Tragically, Rehoboam rejected this good advice (1 Kings 12:8) and turned to some young hot-heads who told him to answer the people harshly.

Even worse, one architecture astronaut said, "Rather than 'wheel' and 'axle', your highness, I suggest that 'rod' and 'reel' would be more appropriate and bring more glory to your majesty, and they all begin with your majesty's initial. And besides, you're the king; you get to decide."

Three days later, the people returned, and Rehoboam answered them harshly (1 Kings 12:12-14). In an unrecorded further comment, Rehoboam also told the GM reps, uh, the cart-makers' guild, "You have to use the words 'rod and reel', not 'wheel and axle', or no more access to the royal machine shop."

"But your majesty!" they replied, "All our papyri use the words 'wheel' and 'axle'!"

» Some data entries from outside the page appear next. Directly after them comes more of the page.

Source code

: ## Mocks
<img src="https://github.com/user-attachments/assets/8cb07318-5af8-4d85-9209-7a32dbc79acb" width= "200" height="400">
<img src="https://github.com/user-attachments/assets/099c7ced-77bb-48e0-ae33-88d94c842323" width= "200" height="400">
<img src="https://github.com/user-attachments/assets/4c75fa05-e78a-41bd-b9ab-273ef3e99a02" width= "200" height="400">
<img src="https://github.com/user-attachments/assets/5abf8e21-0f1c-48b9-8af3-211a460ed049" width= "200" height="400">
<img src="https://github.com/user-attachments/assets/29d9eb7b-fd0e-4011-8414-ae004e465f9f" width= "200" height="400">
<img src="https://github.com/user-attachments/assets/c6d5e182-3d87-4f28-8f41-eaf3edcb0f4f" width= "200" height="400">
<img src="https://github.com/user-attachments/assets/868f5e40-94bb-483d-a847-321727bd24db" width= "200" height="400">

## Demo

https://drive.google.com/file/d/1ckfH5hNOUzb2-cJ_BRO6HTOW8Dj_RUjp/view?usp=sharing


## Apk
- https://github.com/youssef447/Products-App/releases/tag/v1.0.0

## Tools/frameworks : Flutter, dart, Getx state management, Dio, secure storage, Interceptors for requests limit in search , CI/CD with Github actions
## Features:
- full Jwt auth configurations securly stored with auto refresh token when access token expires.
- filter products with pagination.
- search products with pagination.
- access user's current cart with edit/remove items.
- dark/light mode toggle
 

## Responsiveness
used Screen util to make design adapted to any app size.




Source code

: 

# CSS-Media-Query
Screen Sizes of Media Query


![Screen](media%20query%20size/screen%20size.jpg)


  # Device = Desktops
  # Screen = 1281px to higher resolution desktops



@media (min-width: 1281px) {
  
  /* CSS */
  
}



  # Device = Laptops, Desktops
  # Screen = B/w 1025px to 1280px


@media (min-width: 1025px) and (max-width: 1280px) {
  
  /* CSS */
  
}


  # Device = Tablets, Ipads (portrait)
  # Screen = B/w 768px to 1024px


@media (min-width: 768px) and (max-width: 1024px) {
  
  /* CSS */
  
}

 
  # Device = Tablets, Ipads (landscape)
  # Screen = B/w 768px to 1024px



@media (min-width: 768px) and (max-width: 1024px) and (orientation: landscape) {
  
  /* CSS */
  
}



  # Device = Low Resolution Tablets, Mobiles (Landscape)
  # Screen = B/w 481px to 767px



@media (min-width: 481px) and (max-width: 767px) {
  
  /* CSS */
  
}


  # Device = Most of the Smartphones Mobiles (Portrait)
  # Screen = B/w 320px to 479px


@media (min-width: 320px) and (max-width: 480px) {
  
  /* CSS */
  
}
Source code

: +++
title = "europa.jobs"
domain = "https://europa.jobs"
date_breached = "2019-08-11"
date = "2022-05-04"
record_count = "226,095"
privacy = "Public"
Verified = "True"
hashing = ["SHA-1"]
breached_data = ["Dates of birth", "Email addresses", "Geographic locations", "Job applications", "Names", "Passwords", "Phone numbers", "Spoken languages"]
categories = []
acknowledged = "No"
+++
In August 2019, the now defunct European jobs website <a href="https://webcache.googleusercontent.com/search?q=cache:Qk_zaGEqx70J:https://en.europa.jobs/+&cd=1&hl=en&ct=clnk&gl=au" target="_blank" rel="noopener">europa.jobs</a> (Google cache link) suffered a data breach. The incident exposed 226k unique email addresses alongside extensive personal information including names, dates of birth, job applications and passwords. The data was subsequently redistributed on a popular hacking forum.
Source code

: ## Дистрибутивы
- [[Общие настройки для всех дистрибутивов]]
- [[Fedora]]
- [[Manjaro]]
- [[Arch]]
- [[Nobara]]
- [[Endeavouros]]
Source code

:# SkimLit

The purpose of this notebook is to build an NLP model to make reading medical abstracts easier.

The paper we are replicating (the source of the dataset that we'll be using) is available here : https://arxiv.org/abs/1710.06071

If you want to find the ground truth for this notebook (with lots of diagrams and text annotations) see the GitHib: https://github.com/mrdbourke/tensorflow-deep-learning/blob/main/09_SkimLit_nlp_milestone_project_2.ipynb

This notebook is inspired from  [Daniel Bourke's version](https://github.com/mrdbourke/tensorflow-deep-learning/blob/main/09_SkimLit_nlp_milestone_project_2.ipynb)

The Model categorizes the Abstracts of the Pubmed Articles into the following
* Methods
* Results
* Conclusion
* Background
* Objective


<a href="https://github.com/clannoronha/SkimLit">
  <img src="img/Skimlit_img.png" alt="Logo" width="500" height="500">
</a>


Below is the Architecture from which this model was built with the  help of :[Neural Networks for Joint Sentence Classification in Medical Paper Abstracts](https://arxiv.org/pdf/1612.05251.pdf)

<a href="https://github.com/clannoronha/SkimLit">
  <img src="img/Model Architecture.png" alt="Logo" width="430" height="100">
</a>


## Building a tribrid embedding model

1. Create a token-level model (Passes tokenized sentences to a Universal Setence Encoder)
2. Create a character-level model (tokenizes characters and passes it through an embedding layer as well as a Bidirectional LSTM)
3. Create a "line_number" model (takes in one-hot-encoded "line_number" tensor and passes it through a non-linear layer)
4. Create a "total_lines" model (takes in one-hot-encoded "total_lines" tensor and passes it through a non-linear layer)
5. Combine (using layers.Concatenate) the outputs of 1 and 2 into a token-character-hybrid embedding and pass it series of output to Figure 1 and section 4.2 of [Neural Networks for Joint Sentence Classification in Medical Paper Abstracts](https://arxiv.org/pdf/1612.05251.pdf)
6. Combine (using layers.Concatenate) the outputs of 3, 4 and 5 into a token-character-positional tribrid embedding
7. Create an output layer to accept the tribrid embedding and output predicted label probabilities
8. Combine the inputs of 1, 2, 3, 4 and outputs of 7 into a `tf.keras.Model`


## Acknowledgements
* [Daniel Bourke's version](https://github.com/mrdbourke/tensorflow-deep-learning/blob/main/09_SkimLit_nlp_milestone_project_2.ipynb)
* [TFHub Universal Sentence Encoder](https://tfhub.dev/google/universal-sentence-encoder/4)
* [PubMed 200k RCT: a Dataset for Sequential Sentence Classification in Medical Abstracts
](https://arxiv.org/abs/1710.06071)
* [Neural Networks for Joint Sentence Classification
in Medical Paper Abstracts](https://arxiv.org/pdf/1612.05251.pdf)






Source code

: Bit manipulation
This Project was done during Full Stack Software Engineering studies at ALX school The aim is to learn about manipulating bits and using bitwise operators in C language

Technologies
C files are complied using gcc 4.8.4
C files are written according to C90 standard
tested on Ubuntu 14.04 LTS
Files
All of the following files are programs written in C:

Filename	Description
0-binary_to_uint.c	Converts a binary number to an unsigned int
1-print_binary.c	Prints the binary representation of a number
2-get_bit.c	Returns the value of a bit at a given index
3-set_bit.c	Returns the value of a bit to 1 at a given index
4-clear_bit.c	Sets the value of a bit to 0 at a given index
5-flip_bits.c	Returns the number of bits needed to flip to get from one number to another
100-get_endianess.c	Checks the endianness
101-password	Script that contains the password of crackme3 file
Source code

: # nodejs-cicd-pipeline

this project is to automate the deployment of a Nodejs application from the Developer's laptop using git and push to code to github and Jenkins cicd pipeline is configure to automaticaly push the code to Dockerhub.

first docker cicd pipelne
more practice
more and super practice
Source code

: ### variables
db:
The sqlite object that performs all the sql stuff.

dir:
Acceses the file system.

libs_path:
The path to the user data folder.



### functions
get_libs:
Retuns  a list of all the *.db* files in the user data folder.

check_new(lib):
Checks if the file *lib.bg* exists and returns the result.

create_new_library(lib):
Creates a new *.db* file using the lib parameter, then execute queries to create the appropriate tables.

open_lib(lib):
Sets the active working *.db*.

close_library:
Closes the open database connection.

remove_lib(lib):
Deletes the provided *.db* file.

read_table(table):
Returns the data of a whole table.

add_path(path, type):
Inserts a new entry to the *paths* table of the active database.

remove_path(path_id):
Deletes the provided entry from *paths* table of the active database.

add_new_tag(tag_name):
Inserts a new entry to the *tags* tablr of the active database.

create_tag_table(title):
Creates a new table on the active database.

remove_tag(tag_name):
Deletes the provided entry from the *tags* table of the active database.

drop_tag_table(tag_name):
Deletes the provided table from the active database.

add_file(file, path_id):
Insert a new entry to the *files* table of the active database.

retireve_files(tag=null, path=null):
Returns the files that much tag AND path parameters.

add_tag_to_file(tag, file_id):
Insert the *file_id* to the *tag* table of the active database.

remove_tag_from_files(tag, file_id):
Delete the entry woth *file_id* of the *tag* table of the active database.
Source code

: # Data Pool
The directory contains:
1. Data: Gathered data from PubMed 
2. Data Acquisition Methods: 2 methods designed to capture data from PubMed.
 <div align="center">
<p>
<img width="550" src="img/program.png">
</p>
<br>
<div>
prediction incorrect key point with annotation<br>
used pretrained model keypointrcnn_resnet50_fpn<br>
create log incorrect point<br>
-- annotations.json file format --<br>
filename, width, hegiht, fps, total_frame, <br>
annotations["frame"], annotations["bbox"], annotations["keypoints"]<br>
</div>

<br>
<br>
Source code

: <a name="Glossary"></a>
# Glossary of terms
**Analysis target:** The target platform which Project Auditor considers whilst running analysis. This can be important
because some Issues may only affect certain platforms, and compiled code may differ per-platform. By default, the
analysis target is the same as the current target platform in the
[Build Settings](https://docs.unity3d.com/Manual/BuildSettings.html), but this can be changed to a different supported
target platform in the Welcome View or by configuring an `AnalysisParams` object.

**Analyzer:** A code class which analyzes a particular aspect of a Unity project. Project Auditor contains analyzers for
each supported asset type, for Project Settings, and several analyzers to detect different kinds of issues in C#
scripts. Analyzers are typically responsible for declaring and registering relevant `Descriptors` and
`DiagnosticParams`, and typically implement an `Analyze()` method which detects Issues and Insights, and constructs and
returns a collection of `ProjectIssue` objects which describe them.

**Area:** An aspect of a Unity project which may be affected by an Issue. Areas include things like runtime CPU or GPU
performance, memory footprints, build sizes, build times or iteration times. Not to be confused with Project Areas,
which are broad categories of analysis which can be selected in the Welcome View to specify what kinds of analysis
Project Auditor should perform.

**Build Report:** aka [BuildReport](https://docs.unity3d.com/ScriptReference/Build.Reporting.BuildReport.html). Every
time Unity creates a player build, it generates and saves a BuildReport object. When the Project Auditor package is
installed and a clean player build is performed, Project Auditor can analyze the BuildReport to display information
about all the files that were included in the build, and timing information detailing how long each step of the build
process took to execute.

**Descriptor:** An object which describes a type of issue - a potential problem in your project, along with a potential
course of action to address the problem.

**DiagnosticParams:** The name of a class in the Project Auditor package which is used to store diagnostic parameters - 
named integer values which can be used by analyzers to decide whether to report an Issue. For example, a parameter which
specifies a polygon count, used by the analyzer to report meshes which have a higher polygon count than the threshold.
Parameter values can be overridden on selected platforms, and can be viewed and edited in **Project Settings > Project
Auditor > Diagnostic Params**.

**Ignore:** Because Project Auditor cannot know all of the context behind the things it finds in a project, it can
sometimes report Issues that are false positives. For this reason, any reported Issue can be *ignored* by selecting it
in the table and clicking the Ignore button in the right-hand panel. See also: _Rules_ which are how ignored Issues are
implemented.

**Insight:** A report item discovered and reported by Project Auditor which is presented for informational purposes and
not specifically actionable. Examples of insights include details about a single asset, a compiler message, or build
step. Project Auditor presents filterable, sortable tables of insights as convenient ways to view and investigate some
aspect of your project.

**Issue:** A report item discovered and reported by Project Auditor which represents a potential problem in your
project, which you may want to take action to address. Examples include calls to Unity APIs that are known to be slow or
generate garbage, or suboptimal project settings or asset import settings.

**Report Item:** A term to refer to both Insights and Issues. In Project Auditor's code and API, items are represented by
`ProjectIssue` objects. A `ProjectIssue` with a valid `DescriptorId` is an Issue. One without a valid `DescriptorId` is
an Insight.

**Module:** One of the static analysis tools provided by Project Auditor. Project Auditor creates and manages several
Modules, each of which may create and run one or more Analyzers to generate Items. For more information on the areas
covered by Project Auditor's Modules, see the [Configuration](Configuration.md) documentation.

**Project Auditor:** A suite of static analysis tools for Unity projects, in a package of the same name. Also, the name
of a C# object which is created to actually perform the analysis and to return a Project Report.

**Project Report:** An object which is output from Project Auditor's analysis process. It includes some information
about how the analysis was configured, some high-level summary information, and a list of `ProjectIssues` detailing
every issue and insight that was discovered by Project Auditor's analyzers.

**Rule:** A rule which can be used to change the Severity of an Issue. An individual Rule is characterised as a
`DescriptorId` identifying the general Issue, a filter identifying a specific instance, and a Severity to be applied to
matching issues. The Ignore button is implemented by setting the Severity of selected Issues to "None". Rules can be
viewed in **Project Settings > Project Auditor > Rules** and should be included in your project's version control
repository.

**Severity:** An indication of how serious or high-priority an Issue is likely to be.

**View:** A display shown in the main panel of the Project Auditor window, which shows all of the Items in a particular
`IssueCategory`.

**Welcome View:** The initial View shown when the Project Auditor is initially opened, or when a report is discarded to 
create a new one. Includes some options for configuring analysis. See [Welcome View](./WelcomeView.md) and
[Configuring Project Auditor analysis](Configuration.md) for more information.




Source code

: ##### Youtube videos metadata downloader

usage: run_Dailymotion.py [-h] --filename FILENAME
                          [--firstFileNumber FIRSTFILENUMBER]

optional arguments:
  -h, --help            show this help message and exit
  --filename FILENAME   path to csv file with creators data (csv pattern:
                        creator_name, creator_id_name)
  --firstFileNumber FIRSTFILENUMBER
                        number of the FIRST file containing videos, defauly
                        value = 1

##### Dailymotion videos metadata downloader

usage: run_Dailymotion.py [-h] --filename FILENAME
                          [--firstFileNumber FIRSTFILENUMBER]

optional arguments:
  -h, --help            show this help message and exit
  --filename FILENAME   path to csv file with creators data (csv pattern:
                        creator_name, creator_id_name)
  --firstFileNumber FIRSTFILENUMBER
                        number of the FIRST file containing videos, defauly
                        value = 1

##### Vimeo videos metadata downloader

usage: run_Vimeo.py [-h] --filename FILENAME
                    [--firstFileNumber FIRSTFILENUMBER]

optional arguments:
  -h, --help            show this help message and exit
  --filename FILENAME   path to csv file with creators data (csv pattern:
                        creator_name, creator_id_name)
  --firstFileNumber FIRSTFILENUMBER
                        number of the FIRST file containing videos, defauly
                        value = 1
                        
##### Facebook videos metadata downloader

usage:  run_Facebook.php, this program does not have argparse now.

Rehoboam was unmoved. "Forget all the innovation crap until you rework your documentation to use the new approved words, 'rod' and 'reel'. I'm king; I get to decide."

The results were unfortunate, as recorded in 1 Kings 12:15-19. The ten northern tribes separated from the tribes of Benjamin and Judah. They were never reunited. And after being beaten down, the cart-makers' guild gave up their wheeled-vehicle technology and went into the manufacture of cast idols instead. They never recovered either.